- _What needs to be done_
List every line below containing "height".

- _Records for the exercise_
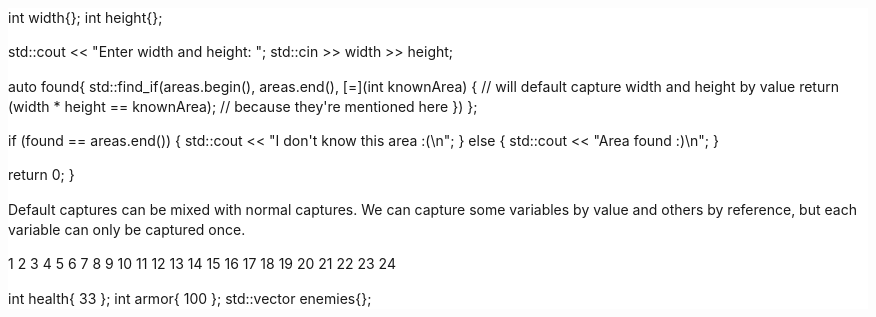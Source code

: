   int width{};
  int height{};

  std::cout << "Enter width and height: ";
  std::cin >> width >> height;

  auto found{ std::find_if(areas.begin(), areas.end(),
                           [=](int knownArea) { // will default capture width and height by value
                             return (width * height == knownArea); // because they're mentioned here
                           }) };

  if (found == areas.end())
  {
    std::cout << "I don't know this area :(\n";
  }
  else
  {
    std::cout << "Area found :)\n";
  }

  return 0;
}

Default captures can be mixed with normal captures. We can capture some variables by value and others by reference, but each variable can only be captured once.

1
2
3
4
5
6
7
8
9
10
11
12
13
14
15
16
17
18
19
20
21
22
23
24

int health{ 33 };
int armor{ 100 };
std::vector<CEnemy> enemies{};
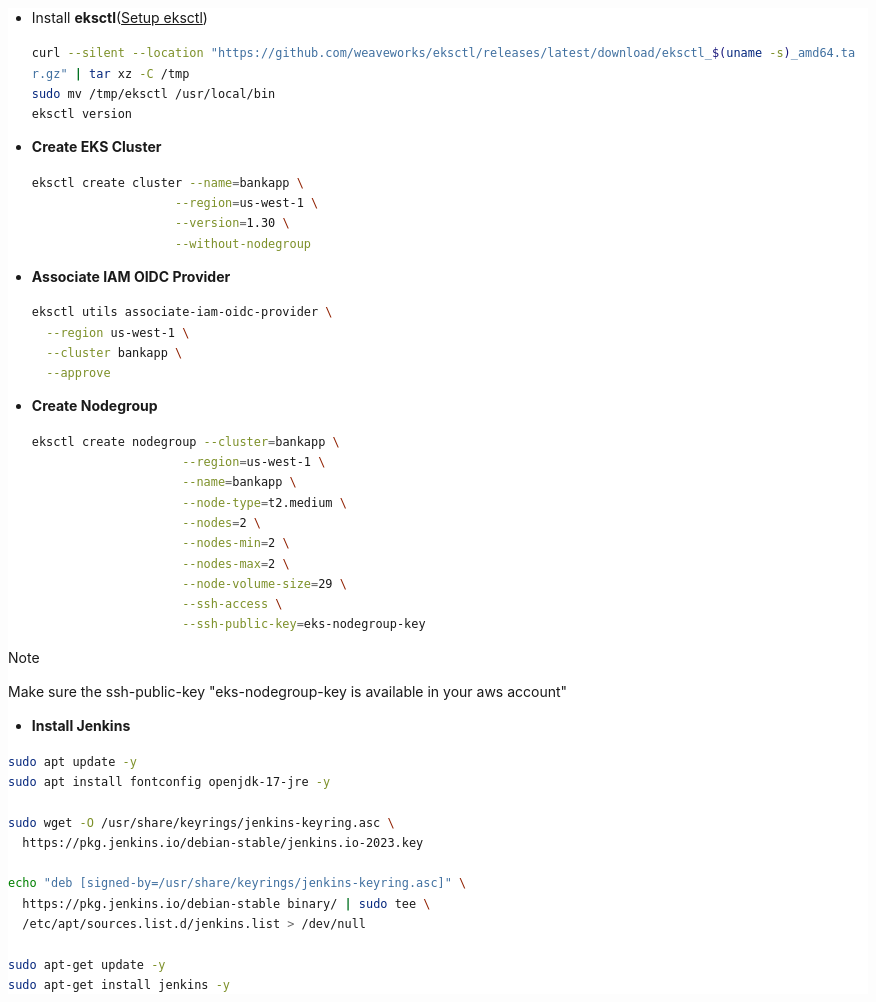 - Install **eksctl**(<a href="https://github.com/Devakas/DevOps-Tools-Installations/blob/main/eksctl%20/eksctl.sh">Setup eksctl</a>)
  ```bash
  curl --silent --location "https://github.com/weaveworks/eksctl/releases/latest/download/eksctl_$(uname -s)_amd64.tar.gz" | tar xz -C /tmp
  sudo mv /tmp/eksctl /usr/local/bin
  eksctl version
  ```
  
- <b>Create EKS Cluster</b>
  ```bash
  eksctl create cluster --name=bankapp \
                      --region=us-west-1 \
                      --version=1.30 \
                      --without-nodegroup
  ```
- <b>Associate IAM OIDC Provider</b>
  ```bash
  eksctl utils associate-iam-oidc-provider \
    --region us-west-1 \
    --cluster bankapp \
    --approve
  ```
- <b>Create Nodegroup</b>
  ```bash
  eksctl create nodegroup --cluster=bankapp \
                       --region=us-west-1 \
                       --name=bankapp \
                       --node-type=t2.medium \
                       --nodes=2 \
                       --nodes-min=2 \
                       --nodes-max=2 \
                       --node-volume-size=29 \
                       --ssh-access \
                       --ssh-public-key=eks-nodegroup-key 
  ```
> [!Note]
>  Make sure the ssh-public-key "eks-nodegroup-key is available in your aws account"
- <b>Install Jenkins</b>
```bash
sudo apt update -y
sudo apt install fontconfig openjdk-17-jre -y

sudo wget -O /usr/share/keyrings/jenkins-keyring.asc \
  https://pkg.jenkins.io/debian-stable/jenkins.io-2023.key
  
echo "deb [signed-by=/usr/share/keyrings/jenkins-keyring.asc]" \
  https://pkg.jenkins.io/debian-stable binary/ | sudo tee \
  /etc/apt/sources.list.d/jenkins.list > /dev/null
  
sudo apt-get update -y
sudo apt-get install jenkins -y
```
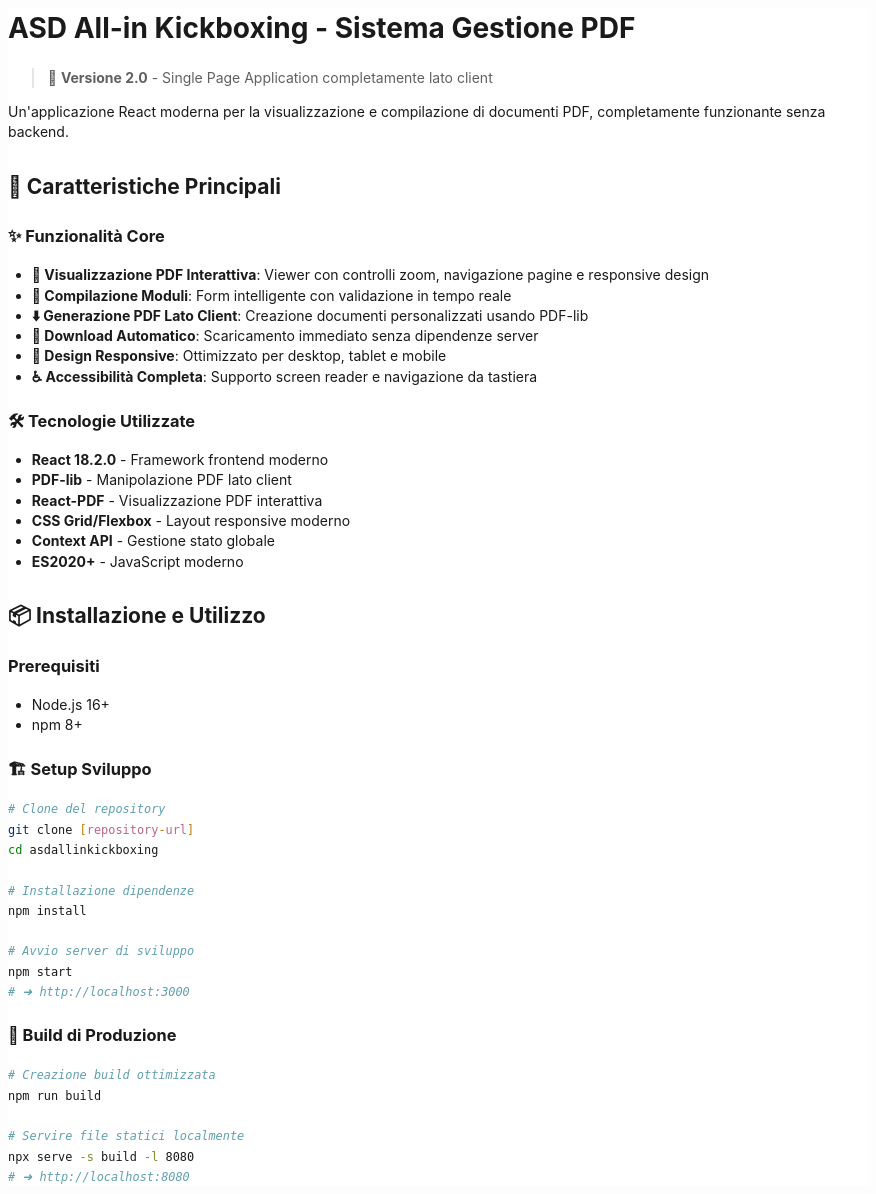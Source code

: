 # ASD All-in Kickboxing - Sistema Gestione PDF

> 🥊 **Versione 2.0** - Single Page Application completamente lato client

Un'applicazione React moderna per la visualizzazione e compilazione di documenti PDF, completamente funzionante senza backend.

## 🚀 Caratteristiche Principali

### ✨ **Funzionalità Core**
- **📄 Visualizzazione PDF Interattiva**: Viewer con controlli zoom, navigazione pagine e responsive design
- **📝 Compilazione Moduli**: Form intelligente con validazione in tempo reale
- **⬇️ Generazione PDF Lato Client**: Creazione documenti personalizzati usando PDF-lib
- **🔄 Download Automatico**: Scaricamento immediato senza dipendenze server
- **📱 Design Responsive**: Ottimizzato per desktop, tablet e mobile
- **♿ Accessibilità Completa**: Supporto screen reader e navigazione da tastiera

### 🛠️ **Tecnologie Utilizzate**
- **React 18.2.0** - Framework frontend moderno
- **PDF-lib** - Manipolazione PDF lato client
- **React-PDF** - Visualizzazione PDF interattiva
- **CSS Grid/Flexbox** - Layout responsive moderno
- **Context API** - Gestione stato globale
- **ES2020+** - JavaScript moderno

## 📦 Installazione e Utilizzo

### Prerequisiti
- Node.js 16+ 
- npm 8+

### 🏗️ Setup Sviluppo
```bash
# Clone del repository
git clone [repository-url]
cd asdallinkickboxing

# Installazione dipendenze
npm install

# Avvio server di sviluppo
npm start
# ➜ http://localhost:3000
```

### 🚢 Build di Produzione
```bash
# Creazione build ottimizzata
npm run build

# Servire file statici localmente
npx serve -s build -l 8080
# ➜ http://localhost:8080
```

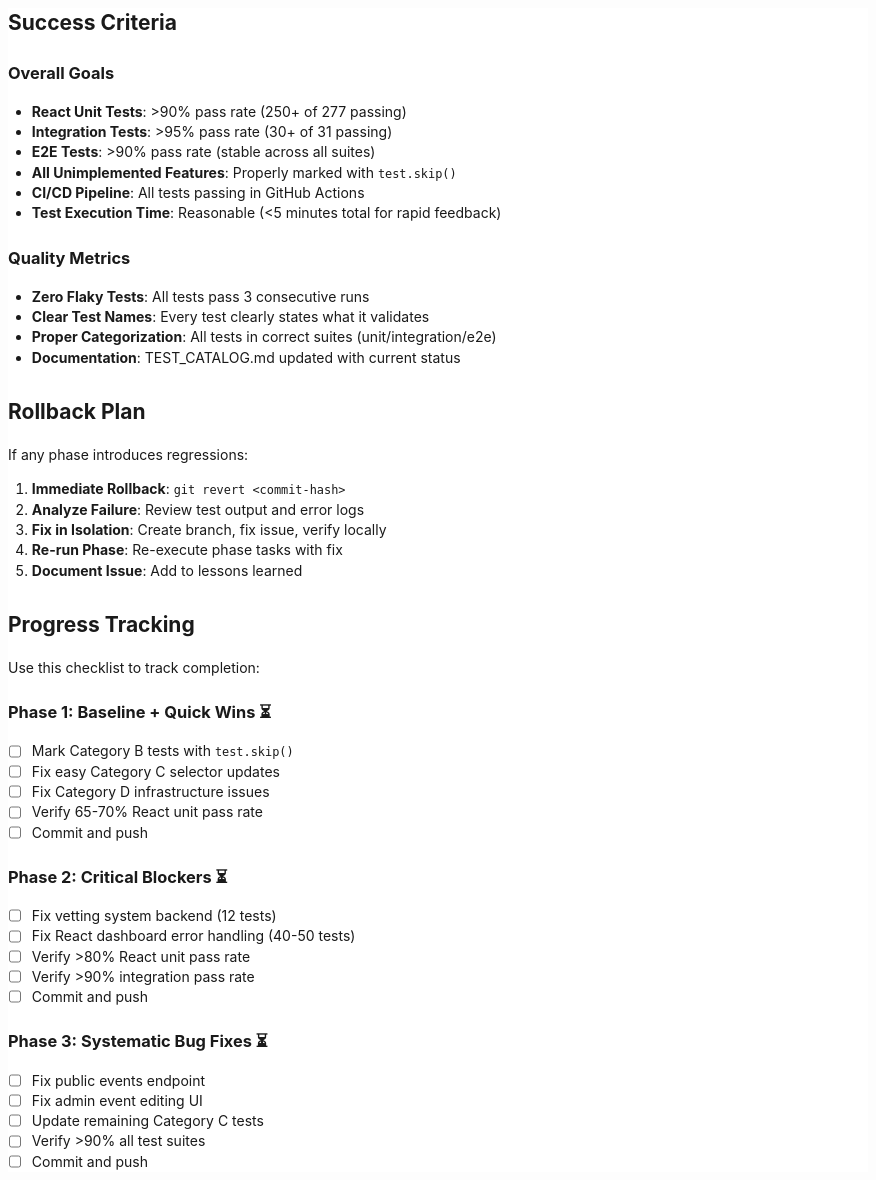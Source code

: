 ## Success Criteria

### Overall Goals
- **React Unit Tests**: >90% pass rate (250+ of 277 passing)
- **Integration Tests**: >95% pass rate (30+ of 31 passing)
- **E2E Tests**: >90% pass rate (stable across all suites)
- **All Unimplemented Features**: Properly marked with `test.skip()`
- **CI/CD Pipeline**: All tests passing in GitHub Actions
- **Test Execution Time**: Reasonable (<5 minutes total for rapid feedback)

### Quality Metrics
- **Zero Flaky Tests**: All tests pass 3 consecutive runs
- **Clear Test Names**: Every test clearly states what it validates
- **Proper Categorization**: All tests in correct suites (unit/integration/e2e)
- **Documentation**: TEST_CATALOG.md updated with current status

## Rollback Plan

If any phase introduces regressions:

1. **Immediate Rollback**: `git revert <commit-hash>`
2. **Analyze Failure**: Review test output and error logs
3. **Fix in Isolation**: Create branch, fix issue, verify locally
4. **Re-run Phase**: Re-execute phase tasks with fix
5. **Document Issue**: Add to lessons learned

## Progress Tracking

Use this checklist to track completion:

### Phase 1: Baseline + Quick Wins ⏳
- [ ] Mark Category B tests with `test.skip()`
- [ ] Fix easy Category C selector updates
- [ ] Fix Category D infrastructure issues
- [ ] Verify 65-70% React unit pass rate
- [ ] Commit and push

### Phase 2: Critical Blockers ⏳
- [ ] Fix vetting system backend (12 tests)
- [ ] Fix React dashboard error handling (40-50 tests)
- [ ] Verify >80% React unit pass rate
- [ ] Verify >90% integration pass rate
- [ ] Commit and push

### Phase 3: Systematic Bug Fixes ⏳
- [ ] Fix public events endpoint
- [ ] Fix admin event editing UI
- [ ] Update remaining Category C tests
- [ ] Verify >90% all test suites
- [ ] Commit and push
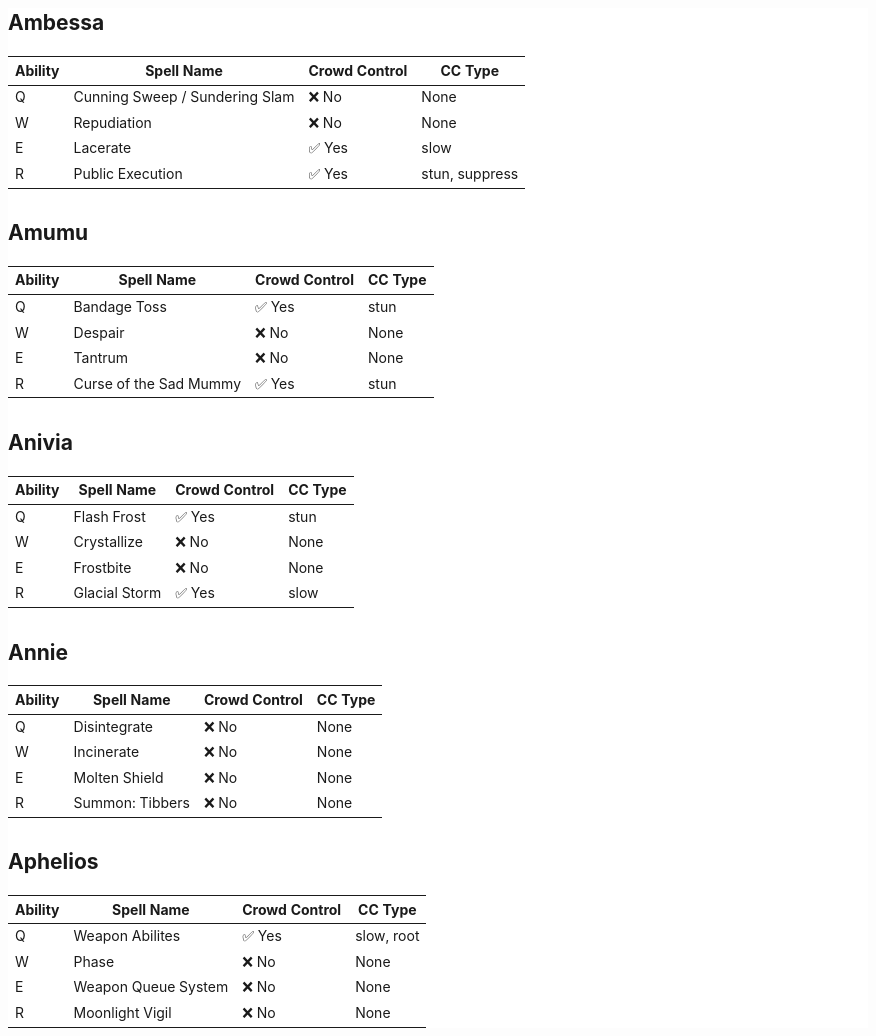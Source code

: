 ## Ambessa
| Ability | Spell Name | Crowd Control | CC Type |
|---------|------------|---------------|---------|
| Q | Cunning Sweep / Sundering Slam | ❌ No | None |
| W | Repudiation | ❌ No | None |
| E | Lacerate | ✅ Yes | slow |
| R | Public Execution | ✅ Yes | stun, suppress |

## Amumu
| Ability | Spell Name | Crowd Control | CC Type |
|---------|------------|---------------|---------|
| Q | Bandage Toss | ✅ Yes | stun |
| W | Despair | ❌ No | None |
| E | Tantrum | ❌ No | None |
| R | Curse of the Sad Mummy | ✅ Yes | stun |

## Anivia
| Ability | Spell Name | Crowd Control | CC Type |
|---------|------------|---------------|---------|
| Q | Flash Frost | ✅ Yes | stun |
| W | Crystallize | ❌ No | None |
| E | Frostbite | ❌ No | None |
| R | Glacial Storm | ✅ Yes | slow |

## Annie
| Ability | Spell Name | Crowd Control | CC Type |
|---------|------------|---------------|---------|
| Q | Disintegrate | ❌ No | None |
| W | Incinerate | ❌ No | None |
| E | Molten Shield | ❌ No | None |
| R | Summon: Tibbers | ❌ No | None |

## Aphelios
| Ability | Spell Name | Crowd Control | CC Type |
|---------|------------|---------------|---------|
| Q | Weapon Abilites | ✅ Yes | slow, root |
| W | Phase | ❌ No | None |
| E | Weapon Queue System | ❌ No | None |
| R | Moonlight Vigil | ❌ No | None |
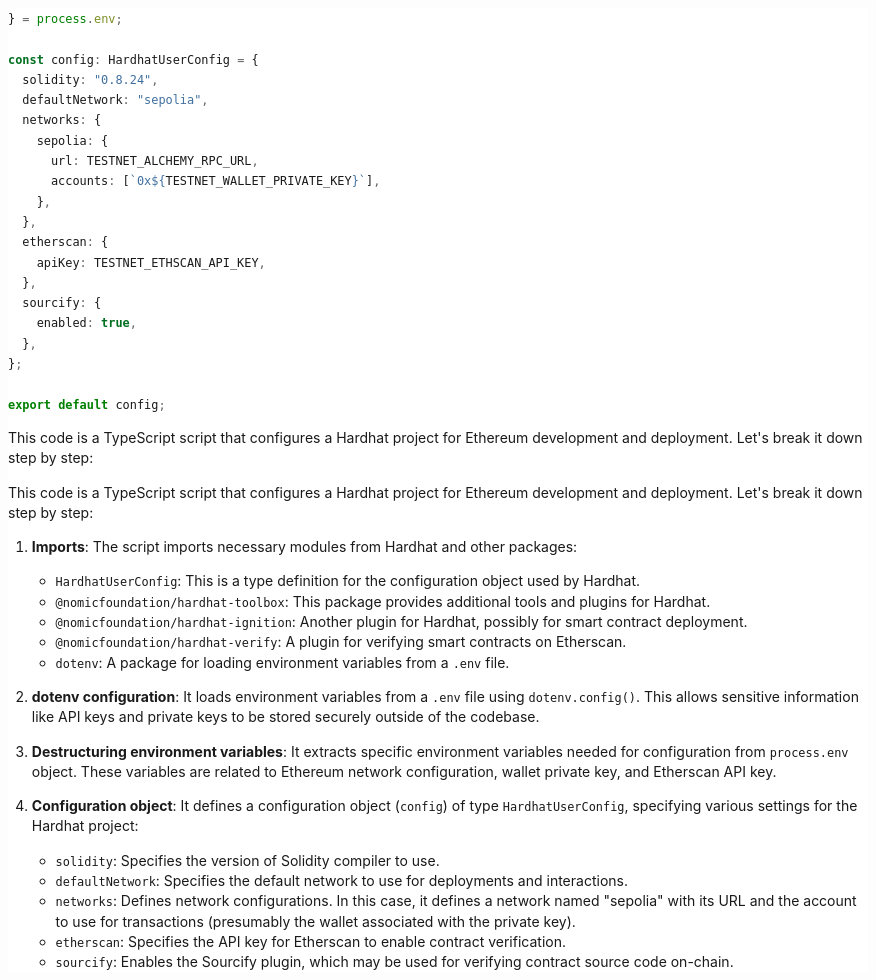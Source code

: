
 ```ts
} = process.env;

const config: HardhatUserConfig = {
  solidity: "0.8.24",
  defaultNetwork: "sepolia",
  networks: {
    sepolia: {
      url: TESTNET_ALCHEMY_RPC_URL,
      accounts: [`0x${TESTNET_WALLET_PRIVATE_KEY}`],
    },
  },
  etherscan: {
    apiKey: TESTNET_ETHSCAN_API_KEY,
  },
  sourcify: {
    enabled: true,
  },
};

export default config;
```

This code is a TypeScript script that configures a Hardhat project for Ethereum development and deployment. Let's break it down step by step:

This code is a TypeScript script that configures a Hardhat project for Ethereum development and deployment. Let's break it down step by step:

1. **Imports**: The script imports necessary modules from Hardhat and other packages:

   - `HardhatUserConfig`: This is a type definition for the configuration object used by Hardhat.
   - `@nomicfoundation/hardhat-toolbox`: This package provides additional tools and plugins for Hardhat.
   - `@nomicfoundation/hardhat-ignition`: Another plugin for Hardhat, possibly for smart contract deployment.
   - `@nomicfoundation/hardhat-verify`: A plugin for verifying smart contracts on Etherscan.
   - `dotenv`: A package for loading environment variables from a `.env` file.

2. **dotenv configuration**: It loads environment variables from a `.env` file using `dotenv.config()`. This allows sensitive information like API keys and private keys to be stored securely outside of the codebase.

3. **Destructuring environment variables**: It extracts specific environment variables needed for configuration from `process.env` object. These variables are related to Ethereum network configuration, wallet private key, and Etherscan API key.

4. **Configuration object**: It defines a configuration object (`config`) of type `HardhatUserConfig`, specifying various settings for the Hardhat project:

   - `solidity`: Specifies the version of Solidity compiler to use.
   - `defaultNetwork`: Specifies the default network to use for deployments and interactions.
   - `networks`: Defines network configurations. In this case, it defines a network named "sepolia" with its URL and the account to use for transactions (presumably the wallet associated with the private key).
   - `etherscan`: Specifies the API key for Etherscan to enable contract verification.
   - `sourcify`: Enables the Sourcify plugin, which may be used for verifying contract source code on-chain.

- _Written answer_
  int height{};
  std::cout << "Enter width and height: ";
  std::cin >> width >> height;
                           [=](int knownArea) { // will default capture width and height by value
                             return (width * height == knownArea); // because they're mentioned here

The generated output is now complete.